→ **Work order**:
How many separate lines of the data contain "reactions"? Give the count and nothing else.

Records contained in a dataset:
——————————

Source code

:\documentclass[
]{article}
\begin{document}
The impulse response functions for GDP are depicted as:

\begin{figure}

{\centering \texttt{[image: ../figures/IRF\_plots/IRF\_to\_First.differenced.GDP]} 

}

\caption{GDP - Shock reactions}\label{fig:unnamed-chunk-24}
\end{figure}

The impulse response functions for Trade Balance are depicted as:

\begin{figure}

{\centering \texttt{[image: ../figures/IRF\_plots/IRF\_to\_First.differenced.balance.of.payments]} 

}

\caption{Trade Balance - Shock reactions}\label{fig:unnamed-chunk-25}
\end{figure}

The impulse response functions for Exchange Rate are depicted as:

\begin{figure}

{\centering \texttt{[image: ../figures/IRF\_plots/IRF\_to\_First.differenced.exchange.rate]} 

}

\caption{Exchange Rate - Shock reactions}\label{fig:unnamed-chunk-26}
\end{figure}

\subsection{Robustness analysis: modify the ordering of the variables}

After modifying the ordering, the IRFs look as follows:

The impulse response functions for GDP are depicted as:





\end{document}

——————————

→ **Answer to this exercise**:
3